ITP is diagnosed after other potential etiologies have been excluded including collagen vascular disorders, lymphoproliferative disorders, agammaglobulinemia, alloimmune thrombocytopenia, congenital or hereditary thrombocytopenia, myelodysplasia, von Willebrand disease type IIB, infectious causes of thrombocytopenia, and medications associated with thrombocytopenia.*

The disease course may be variable with some patients having mild thrombocytopenia without progression and others having a more rapid or severe decrease in platelets. Those with stable, mild, and asymptomatic disease can be followed clinically without intervention.  The acceptable level of thrombocytopenia varies among active (platelets > 50, 000) and sedentary (platelets > 30,000) patients.

Emergently, hospitalization and therapy with IVIg (1 g/kg/day for two days), intravenous methylprednisolone 1 g/day for three days, and platelet transfusions may be required. Failing the previous mentioned treatments, aminocaproic acid (5 g bolus the 1 g every 5 hours PO or IV) may be given, and in severe cases, plasmapharesis be required. In nonemergent cases, prednisone or anti-Rh immunoglobulin may prove sufficient with the latter being effective in only Rh-D-positive nonsplenectomized patients.
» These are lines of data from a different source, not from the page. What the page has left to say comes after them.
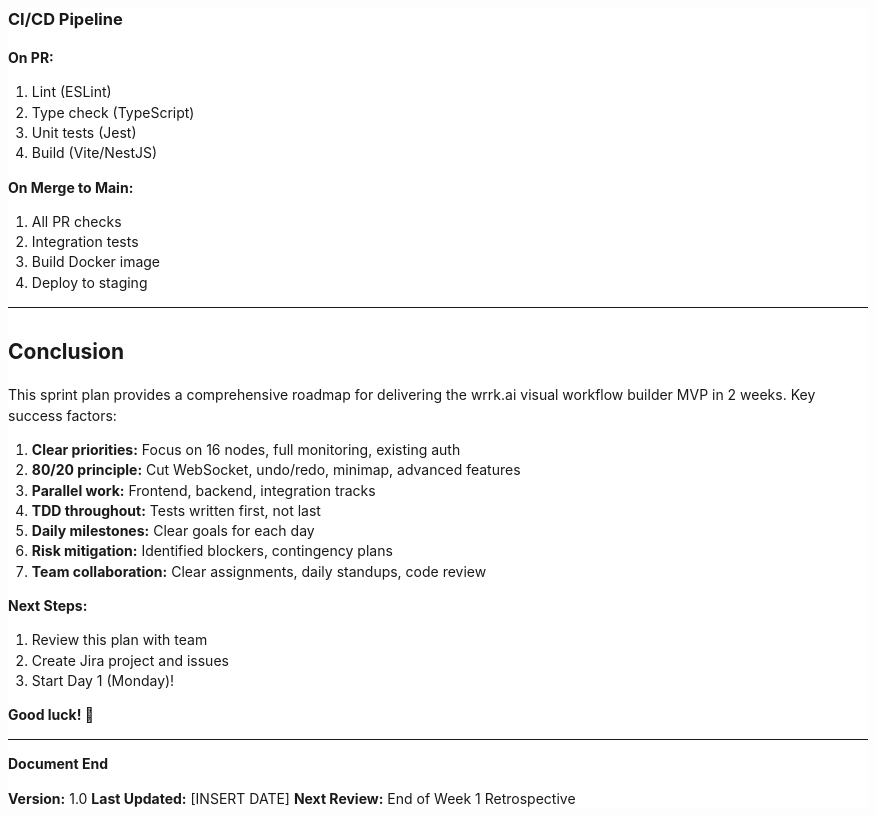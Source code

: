 
### CI/CD Pipeline

**On PR:**
1. Lint (ESLint)
2. Type check (TypeScript)
3. Unit tests (Jest)
4. Build (Vite/NestJS)

**On Merge to Main:**
1. All PR checks
2. Integration tests
3. Build Docker image
4. Deploy to staging

---

## Conclusion

This sprint plan provides a comprehensive roadmap for delivering the wrrk.ai visual workflow builder MVP in 2 weeks. Key success factors:

1. **Clear priorities:** Focus on 16 nodes, full monitoring, existing auth
2. **80/20 principle:** Cut WebSocket, undo/redo, minimap, advanced features
3. **Parallel work:** Frontend, backend, integration tracks
4. **TDD throughout:** Tests written first, not last
5. **Daily milestones:** Clear goals for each day
6. **Risk mitigation:** Identified blockers, contingency plans
7. **Team collaboration:** Clear assignments, daily standups, code review

**Next Steps:**
1. Review this plan with team
2. Create Jira project and issues
3. Start Day 1 (Monday)!

**Good luck! 🚀**

---

**Document End**

**Version:** 1.0
**Last Updated:** [INSERT DATE]
**Next Review:** End of Week 1 Retrospective
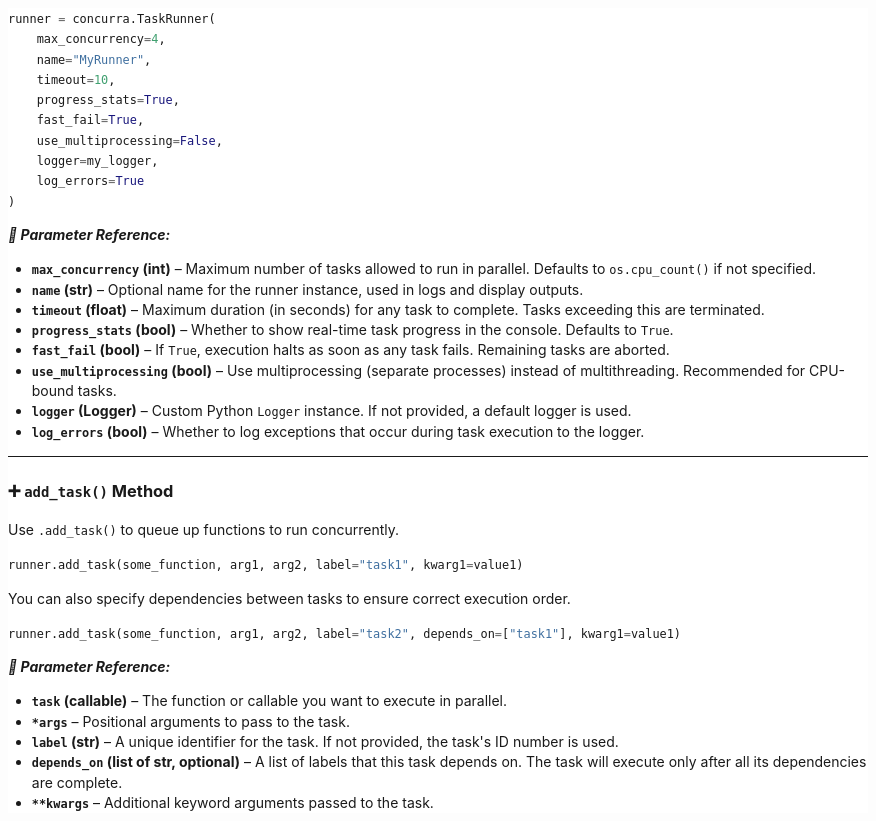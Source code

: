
 ```python
runner = concurra.TaskRunner(
    max_concurrency=4,
    name="MyRunner",
    timeout=10,
    progress_stats=True,
    fast_fail=True,
    use_multiprocessing=False,
    logger=my_logger,
    log_errors=True
)
```

***🔧 Parameter Reference:***

- **`max_concurrency` (int)** – Maximum number of tasks allowed to run in parallel. Defaults to `os.cpu_count()` if not specified.
- **`name` (str)** – Optional name for the runner instance, used in logs and display outputs.
- **`timeout` (float)** – Maximum duration (in seconds) for any task to complete. Tasks exceeding this are terminated.
- **`progress_stats` (bool)** – Whether to show real-time task progress in the console. Defaults to `True`.
- **`fast_fail` (bool)** – If `True`, execution halts as soon as any task fails. Remaining tasks are aborted.
- **`use_multiprocessing` (bool)** – Use multiprocessing (separate processes) instead of multithreading. Recommended for CPU-bound tasks.
- **`logger` (Logger)** – Custom Python `Logger` instance. If not provided, a default logger is used.
- **`log_errors` (bool)** – Whether to log exceptions that occur during task execution to the logger.
---

### ➕ `add_task()` Method

Use `.add_task()` to queue up functions to run concurrently.

```python
runner.add_task(some_function, arg1, arg2, label="task1", kwarg1=value1)
```

You can also specify dependencies between tasks to ensure correct execution order.
```python
runner.add_task(some_function, arg1, arg2, label="task2", depends_on=["task1"], kwarg1=value1)
```

***🔧 Parameter Reference:***

- **`task` (callable)** – The function or callable you want to execute in parallel.
- **`*args`** – Positional arguments to pass to the task.
- **`label` (str)** – A unique identifier for the task. If not provided, the task's ID number is used.
- **`depends_on` (list of str, optional)** – A list of labels that this task depends on. The task will execute only after all its dependencies are complete.
- **`**kwargs`** – Additional keyword arguments passed to the task.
Screening for infection with Helicobacter pylori and eradication if present may prove effective in some patients although response rates are variable.  If symptoms do not respond to therapy then treatment options include splenectomy or weekly subcutaneous injections of romiplostim (3 microg/kg and titrate up to 10 microg/kg to a target platelet level of 50-200 cells/mm3). Other treatment options include danazol 200 mg PO TID, cyclophosphamide, vincristine, Cyclosporin A, Rituximab, Campath-1H, or stem cell transplantation. Consultation with a hematologist may be prudent.